Repeat only the stretch of lines below that runs from the line with "- **Description:** Combines" through the line with "#### Query Design", unaltered.

:: DATA RECORDS

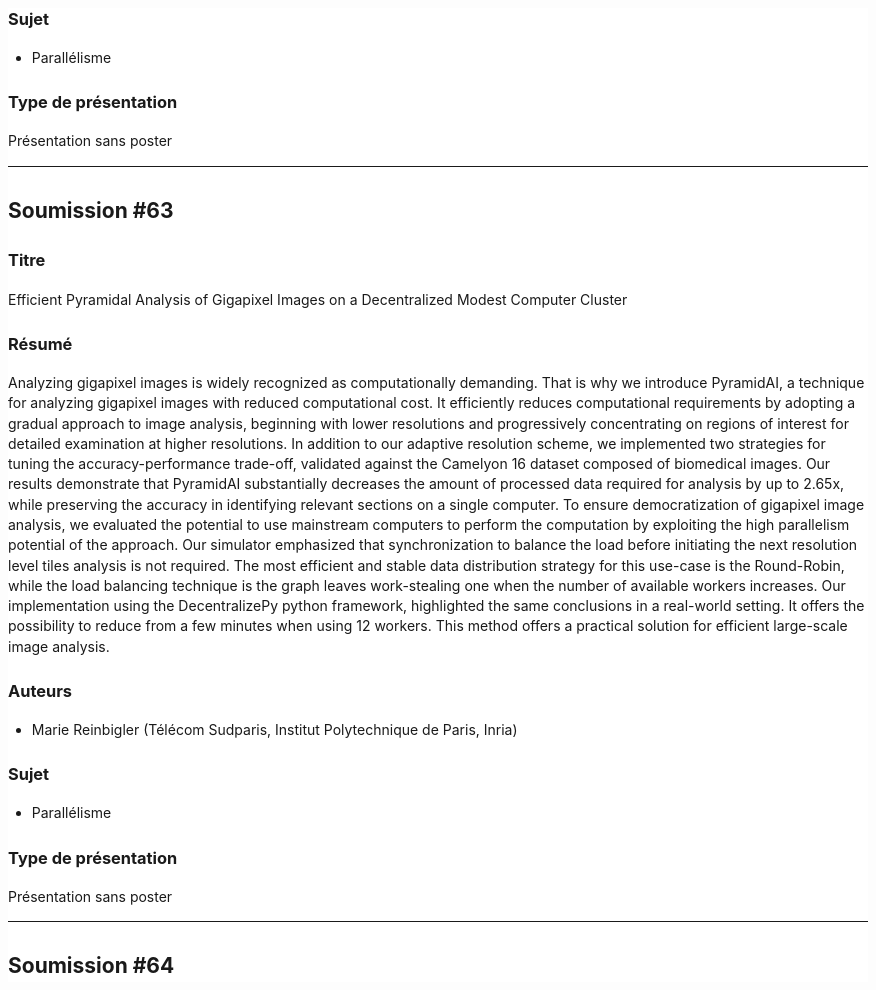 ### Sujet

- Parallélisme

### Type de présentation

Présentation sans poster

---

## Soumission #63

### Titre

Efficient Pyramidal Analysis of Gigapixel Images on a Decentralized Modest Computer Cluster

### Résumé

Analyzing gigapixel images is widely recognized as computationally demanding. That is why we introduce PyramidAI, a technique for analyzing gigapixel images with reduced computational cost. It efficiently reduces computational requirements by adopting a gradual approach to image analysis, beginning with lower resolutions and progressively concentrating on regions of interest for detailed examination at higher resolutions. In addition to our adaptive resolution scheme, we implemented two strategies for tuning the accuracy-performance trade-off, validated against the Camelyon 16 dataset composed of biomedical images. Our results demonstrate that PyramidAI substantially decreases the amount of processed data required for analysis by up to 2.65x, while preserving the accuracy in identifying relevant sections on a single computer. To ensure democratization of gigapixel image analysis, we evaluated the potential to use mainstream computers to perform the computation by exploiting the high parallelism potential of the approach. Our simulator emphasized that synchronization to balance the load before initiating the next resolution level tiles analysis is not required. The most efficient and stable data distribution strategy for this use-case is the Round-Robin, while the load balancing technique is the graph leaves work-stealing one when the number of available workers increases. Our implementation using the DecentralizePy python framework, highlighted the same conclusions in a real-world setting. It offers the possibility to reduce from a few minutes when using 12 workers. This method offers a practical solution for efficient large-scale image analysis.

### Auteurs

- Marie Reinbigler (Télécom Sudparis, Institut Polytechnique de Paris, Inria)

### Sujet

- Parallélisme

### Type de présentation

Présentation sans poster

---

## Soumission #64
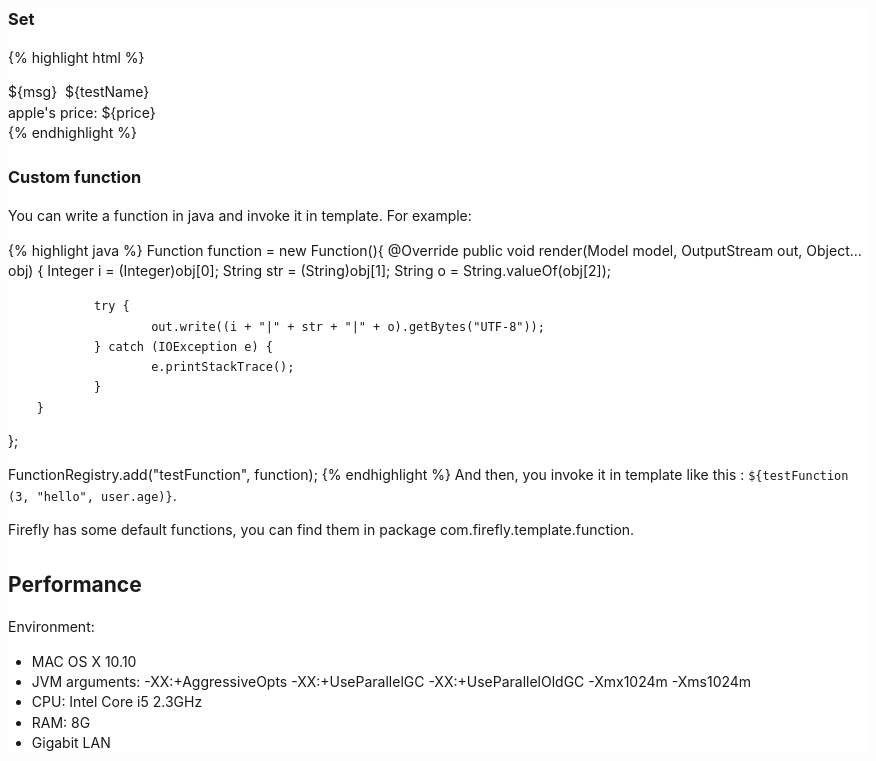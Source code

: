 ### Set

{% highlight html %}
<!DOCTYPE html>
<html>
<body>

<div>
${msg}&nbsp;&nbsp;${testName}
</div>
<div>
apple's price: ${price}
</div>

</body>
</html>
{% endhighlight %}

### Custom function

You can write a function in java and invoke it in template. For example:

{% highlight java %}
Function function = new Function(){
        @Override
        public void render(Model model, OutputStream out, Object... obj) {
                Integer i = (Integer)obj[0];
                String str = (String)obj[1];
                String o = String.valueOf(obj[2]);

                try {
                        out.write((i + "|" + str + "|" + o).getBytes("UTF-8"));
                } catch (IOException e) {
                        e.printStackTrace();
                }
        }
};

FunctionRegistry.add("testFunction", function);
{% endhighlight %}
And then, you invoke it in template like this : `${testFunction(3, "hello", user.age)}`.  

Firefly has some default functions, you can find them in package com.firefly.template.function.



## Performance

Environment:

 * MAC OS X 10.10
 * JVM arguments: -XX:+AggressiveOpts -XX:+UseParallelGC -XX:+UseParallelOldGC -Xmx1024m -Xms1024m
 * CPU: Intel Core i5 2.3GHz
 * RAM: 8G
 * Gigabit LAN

::::
:: DATA RECORDS

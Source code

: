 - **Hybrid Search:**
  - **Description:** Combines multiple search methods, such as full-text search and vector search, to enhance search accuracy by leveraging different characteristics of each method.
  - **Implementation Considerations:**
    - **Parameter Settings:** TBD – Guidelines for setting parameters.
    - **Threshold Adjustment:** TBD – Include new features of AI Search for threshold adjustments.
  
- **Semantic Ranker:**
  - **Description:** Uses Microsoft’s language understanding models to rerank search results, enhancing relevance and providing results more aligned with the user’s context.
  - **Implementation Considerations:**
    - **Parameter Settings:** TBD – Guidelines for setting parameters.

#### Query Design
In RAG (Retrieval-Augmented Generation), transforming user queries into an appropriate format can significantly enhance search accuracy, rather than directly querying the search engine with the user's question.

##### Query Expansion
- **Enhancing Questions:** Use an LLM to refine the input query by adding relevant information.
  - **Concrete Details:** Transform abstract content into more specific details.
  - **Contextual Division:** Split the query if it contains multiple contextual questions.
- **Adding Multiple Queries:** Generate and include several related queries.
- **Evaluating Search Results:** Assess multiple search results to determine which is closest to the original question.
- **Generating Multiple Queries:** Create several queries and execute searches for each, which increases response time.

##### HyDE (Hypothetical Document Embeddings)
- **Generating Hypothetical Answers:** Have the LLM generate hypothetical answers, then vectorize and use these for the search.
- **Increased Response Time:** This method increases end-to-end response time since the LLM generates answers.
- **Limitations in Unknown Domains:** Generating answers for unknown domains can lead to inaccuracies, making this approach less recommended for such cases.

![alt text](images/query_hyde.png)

::::

- _THE ANSWER_:
  - **Description:** Combines multiple search methods, such as full-text search and vector search, to enhance search accuracy by leveraging different characteristics of each method.
  - **Implementation Considerations:**
    - **Parameter Settings:** TBD – Guidelines for setting parameters.
    - **Threshold Adjustment:** TBD – Include new features of AI Search for threshold adjustments.
  
- **Semantic Ranker:**
  - **Description:** Uses Microsoft’s language understanding models to rerank search results, enhancing relevance and providing results more aligned with the user’s context.
  - **Implementation Considerations:**
    - **Parameter Settings:** TBD – Guidelines for setting parameters.

#### Query Design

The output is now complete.